Specifications by material: wood, tempered glass, openwork steel, aluminium
The structural material determines the maximum height, leaf width and technical integration. The values below reflect the usual technical benchmarks in French tertiary offices for each of these materials.
| Material | Max height | Leaf width | MEP integration | Typical use |
|---|---|---|---|---|
| Wood | 5.5 m | 120 cm | Possible if wall >= 75 mm | Floor plates > 300 m² |
| Aluminium | 5.5 m | 140 cm | Native within profiles | Dense open plan |
| Tempered glass 8-12 mm | 4.0 m | 140 cm | Limited | Zones far from the facade |
| Openwork steel | 4.0 m | 150 cm | External | Industrial atmosphere |
Systems with blinds integrated between glazing add controllable visual insulation, relevant for management offices and HR rooms. Refraction angles range from 90 to 180 degrees on wood and aluminium screens, which makes it possible to draw curved or chevron frames. Modular dismantling preserves a large share of reusable components during a reconfiguration, a point of vigilance for 3-6-9 leases where flexibility determines the residual value of the fit-out.

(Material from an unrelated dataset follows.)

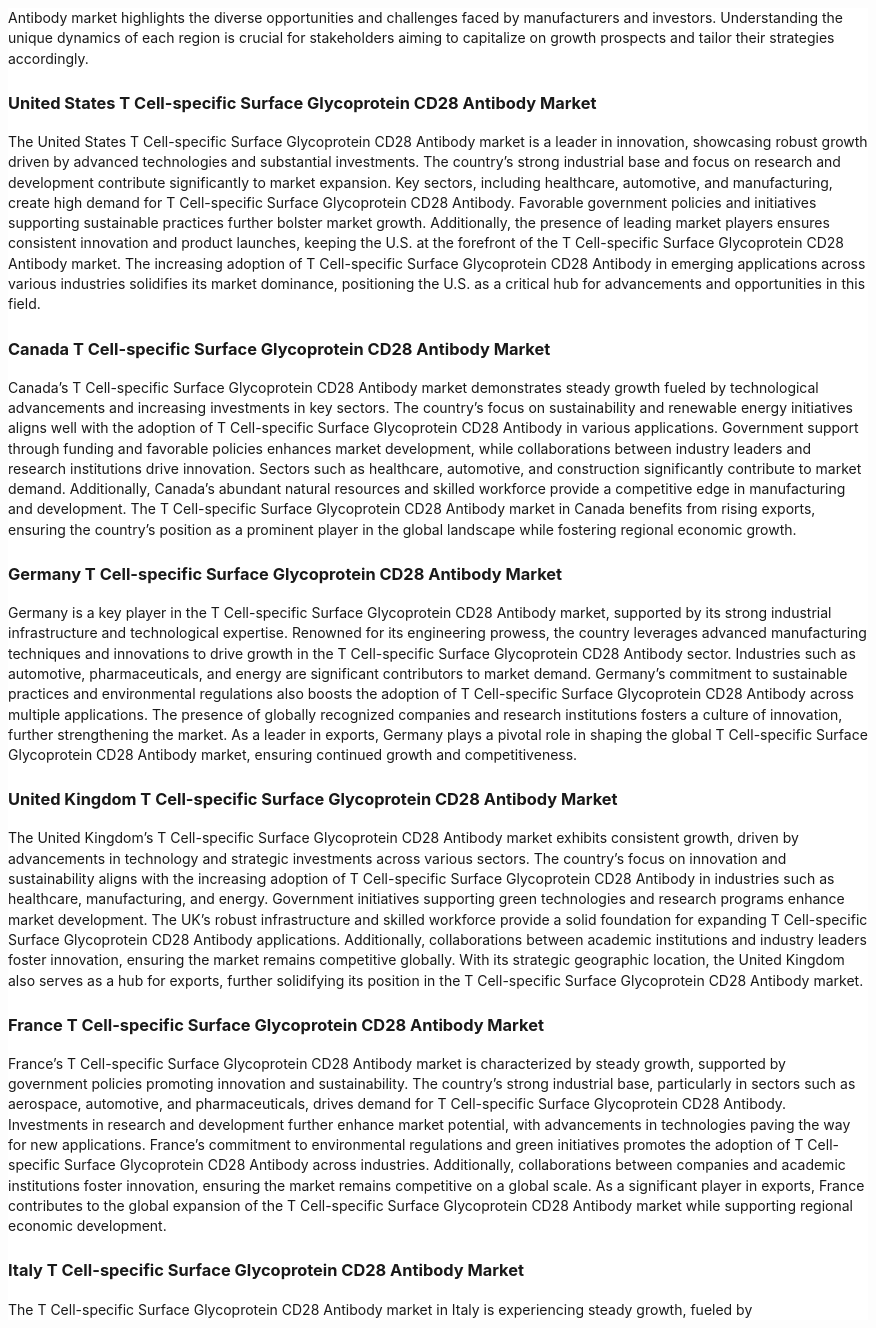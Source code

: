 Antibody market highlights the diverse opportunities and challenges faced by manufacturers and investors. Understanding the unique dynamics of each region is crucial for stakeholders aiming to capitalize on growth prospects and tailor their strategies accordingly.</p><h3>United States T Cell-specific Surface Glycoprotein CD28 Antibody Market</h3><p>The United States T Cell-specific Surface Glycoprotein CD28 Antibody market is a leader in innovation, showcasing robust growth driven by advanced technologies and substantial investments. The country&rsquo;s strong industrial base and focus on research and development contribute significantly to market expansion. Key sectors, including healthcare, automotive, and manufacturing, create high demand for T Cell-specific Surface Glycoprotein CD28 Antibody. Favorable government policies and initiatives supporting sustainable practices further bolster market growth. Additionally, the presence of leading market players ensures consistent innovation and product launches, keeping the U.S. at the forefront of the T Cell-specific Surface Glycoprotein CD28 Antibody market. The increasing adoption of T Cell-specific Surface Glycoprotein CD28 Antibody in emerging applications across various industries solidifies its market dominance, positioning the U.S. as a critical hub for advancements and opportunities in this field.</p><h3>Canada T Cell-specific Surface Glycoprotein CD28 Antibody Market</h3><p>Canada&rsquo;s T Cell-specific Surface Glycoprotein CD28 Antibody market demonstrates steady growth fueled by technological advancements and increasing investments in key sectors. The country&rsquo;s focus on sustainability and renewable energy initiatives aligns well with the adoption of T Cell-specific Surface Glycoprotein CD28 Antibody in various applications. Government support through funding and favorable policies enhances market development, while collaborations between industry leaders and research institutions drive innovation. Sectors such as healthcare, automotive, and construction significantly contribute to market demand. Additionally, Canada&rsquo;s abundant natural resources and skilled workforce provide a competitive edge in manufacturing and development. The T Cell-specific Surface Glycoprotein CD28 Antibody market in Canada benefits from rising exports, ensuring the country&rsquo;s position as a prominent player in the global landscape while fostering regional economic growth.</p><h3>Germany T Cell-specific Surface Glycoprotein CD28 Antibody Market</h3><p>Germany is a key player in the T Cell-specific Surface Glycoprotein CD28 Antibody market, supported by its strong industrial infrastructure and technological expertise. Renowned for its engineering prowess, the country leverages advanced manufacturing techniques and innovations to drive growth in the T Cell-specific Surface Glycoprotein CD28 Antibody sector. Industries such as automotive, pharmaceuticals, and energy are significant contributors to market demand. Germany&rsquo;s commitment to sustainable practices and environmental regulations also boosts the adoption of T Cell-specific Surface Glycoprotein CD28 Antibody across multiple applications. The presence of globally recognized companies and research institutions fosters a culture of innovation, further strengthening the market. As a leader in exports, Germany plays a pivotal role in shaping the global T Cell-specific Surface Glycoprotein CD28 Antibody market, ensuring continued growth and competitiveness.</p><h3>United Kingdom T Cell-specific Surface Glycoprotein CD28 Antibody Market</h3><p>The United Kingdom&rsquo;s T Cell-specific Surface Glycoprotein CD28 Antibody market exhibits consistent growth, driven by advancements in technology and strategic investments across various sectors. The country&rsquo;s focus on innovation and sustainability aligns with the increasing adoption of T Cell-specific Surface Glycoprotein CD28 Antibody in industries such as healthcare, manufacturing, and energy. Government initiatives supporting green technologies and research programs enhance market development. The UK&rsquo;s robust infrastructure and skilled workforce provide a solid foundation for expanding T Cell-specific Surface Glycoprotein CD28 Antibody applications. Additionally, collaborations between academic institutions and industry leaders foster innovation, ensuring the market remains competitive globally. With its strategic geographic location, the United Kingdom also serves as a hub for exports, further solidifying its position in the T Cell-specific Surface Glycoprotein CD28 Antibody market.</p><h3>France T Cell-specific Surface Glycoprotein CD28 Antibody Market</h3><p>France&rsquo;s T Cell-specific Surface Glycoprotein CD28 Antibody market is characterized by steady growth, supported by government policies promoting innovation and sustainability. The country&rsquo;s strong industrial base, particularly in sectors such as aerospace, automotive, and pharmaceuticals, drives demand for T Cell-specific Surface Glycoprotein CD28 Antibody. Investments in research and development further enhance market potential, with advancements in technologies paving the way for new applications. France&rsquo;s commitment to environmental regulations and green initiatives promotes the adoption of T Cell-specific Surface Glycoprotein CD28 Antibody across industries. Additionally, collaborations between companies and academic institutions foster innovation, ensuring the market remains competitive on a global scale. As a significant player in exports, France contributes to the global expansion of the T Cell-specific Surface Glycoprotein CD28 Antibody market while supporting regional economic development.</p><h3>Italy T Cell-specific Surface Glycoprotein CD28 Antibody Market</h3><p>The T Cell-specific Surface Glycoprotein CD28 Antibody market in Italy is experiencing steady growth, fueled by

For the Architect: modularity takes precedence over the material effect. On our recent projects, aluminium with native MEP integration prevails in the majority of dense open-plan floor plates, ahead of wood despite the aesthetic preference expressed at the competition phase. The reason is operational: aluminium accommodates reconfigurations without intervention on the profiles, which solid wood only allows with joinery rework. Wood aesthetics are therefore reserved for stable frames (management zones, enclosed meeting rooms).
Frequently asked questions
Can an openwork screen reach Rw 38 dB in a management zone?
No. The openwork screen tops out at Rw 28-32 dB depending on the density of the frame and the material. In a management zone, the applicable acoustic standard sets Rw >= 38 dB: only a solid wall or acoustic glazed wall 10/2/10 reaches this threshold. The screen is therefore ruled out in a management zone, regardless of its design.